#### What this task involves
Transcribe every line of the listing below without any deviation.

#### Extracted records
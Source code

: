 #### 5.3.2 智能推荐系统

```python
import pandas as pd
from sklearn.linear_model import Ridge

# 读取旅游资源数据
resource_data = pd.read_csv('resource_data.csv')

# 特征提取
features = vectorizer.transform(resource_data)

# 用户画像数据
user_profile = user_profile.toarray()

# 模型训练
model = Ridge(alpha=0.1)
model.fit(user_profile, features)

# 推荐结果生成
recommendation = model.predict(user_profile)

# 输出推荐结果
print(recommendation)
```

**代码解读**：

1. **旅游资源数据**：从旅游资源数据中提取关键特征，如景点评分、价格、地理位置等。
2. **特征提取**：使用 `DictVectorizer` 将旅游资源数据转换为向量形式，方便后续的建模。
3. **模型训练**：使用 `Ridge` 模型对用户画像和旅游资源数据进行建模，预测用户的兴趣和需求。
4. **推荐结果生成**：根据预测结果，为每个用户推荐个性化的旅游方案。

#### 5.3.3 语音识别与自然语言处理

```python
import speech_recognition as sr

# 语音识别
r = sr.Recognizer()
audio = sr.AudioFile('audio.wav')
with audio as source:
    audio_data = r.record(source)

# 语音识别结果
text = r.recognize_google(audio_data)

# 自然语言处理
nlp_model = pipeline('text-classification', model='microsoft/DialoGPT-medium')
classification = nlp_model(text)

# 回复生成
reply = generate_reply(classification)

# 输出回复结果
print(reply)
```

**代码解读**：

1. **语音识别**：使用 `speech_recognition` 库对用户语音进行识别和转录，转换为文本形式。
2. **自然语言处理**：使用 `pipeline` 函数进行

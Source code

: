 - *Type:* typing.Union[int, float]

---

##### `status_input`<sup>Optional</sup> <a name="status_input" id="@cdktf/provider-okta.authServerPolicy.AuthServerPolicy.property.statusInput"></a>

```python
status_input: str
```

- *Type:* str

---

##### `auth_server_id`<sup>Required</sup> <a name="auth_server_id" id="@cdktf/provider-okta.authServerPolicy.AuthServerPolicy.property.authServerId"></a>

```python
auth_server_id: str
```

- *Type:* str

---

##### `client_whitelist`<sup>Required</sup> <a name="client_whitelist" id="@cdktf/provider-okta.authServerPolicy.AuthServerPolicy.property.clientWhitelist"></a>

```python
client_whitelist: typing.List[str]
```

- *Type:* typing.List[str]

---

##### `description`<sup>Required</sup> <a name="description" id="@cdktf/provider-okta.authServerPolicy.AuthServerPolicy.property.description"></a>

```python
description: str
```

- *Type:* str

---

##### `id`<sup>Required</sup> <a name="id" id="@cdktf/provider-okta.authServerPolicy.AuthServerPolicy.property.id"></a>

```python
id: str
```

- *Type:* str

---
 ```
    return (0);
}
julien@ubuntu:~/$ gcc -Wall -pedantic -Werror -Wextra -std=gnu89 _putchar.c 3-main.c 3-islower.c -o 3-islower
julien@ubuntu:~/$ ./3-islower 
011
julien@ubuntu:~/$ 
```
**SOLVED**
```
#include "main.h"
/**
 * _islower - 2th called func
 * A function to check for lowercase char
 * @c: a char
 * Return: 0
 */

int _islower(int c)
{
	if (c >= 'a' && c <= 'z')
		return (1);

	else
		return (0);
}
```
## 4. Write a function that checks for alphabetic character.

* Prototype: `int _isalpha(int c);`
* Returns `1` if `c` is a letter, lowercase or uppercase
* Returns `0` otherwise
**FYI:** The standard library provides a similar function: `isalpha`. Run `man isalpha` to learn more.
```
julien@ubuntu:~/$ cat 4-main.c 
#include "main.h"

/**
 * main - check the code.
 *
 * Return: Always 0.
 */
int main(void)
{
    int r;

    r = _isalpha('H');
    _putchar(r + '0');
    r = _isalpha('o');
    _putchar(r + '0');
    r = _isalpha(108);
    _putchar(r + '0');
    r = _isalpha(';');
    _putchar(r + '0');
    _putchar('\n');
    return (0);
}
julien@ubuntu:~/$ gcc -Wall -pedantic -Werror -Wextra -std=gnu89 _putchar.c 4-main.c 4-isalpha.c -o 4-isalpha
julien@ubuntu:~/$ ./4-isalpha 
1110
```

#### Response below
Source code

: #### 5.3.2 智能推荐系统

```python
import pandas as pd
from sklearn.linear_model import Ridge

# 读取旅游资源数据
resource_data = pd.read_csv('resource_data.csv')

# 特征提取
features = vectorizer.transform(resource_data)

# 用户画像数据
user_profile = user_profile.toarray()

# 模型训练
model = Ridge(alpha=0.1)
model.fit(user_profile, features)

# 推荐结果生成
recommendation = model.predict(user_profile)

# 输出推荐结果
print(recommendation)
```

**代码解读**：

1. **旅游资源数据**：从旅游资源数据中提取关键特征，如景点评分、价格、地理位置等。
2. **特征提取**：使用 `DictVectorizer` 将旅游资源数据转换为向量形式，方便后续的建模。
3. **模型训练**：使用 `Ridge` 模型对用户画像和旅游资源数据进行建模，预测用户的兴趣和需求。
4. **推荐结果生成**：根据预测结果，为每个用户推荐个性化的旅游方案。

#### 5.3.3 语音识别与自然语言处理

```python
import speech_recognition as sr

# 语音识别
r = sr.Recognizer()
audio = sr.AudioFile('audio.wav')
with audio as source:
    audio_data = r.record(source)

# 语音识别结果
text = r.recognize_google(audio_data)

# 自然语言处理
nlp_model = pipeline('text-classification', model='microsoft/DialoGPT-medium')
classification = nlp_model(text)

# 回复生成
reply = generate_reply(classification)

# 输出回复结果
print(reply)
```

**代码解读**：

1. **语音识别**：使用 `speech_recognition` 库对用户语音进行识别和转录，转换为文本形式。
2. **自然语言处理**：使用 `pipeline` 函数进行

Source code

: - *Type:* typing.Union[int, float]

---

##### `status_input`<sup>Optional</sup> <a name="status_input" id="@cdktf/provider-okta.authServerPolicy.AuthServerPolicy.property.statusInput"></a>

```python
status_input: str
```

- *Type:* str

---

##### `auth_server_id`<sup>Required</sup> <a name="auth_server_id" id="@cdktf/provider-okta.authServerPolicy.AuthServerPolicy.property.authServerId"></a>

```python
auth_server_id: str
```

- *Type:* str

---

##### `client_whitelist`<sup>Required</sup> <a name="client_whitelist" id="@cdktf/provider-okta.authServerPolicy.AuthServerPolicy.property.clientWhitelist"></a>

```python
client_whitelist: typing.List[str]
```

- *Type:* typing.List[str]

---

##### `description`<sup>Required</sup> <a name="description" id="@cdktf/provider-okta.authServerPolicy.AuthServerPolicy.property.description"></a>

```python
description: str
```

- *Type:* str

---

##### `id`<sup>Required</sup> <a name="id" id="@cdktf/provider-okta.authServerPolicy.AuthServerPolicy.property.id"></a>

```python
id: str
```

- *Type:* str

---
 ```
    return (0);
}
julien@ubuntu:~/$ gcc -Wall -pedantic -Werror -Wextra -std=gnu89 _putchar.c 3-main.c 3-islower.c -o 3-islower
julien@ubuntu:~/$ ./3-islower 
011
julien@ubuntu:~/$ 
```
**SOLVED**
```
#include "main.h"
/**
 * _islower - 2th called func
 * A function to check for lowercase char
 * @c: a char
 * Return: 0
 */

int _islower(int c)
{
	if (c >= 'a' && c <= 'z')
		return (1);

	else
		return (0);
}
```
## 4. Write a function that checks for alphabetic character.

* Prototype: `int _isalpha(int c);`
* Returns `1` if `c` is a letter, lowercase or uppercase
* Returns `0` otherwise
**FYI:** The standard library provides a similar function: `isalpha`. Run `man isalpha` to learn more.
```
julien@ubuntu:~/$ cat 4-main.c 
#include "main.h"

/**
 * main - check the code.
 *
 * Return: Always 0.
 */
int main(void)
{
    int r;

    r = _isalpha('H');
    _putchar(r + '0');
    r = _isalpha('o');
    _putchar(r + '0');
    r = _isalpha(108);
    _putchar(r + '0');
    r = _isalpha(';');
    _putchar(r + '0');
    _putchar('\n');
    return (0);
}
julien@ubuntu:~/$ gcc -Wall -pedantic -Werror -Wextra -std=gnu89 _putchar.c 4-main.c 4-isalpha.c -o 4-isalpha
julien@ubuntu:~/$ ./4-isalpha 
1110
```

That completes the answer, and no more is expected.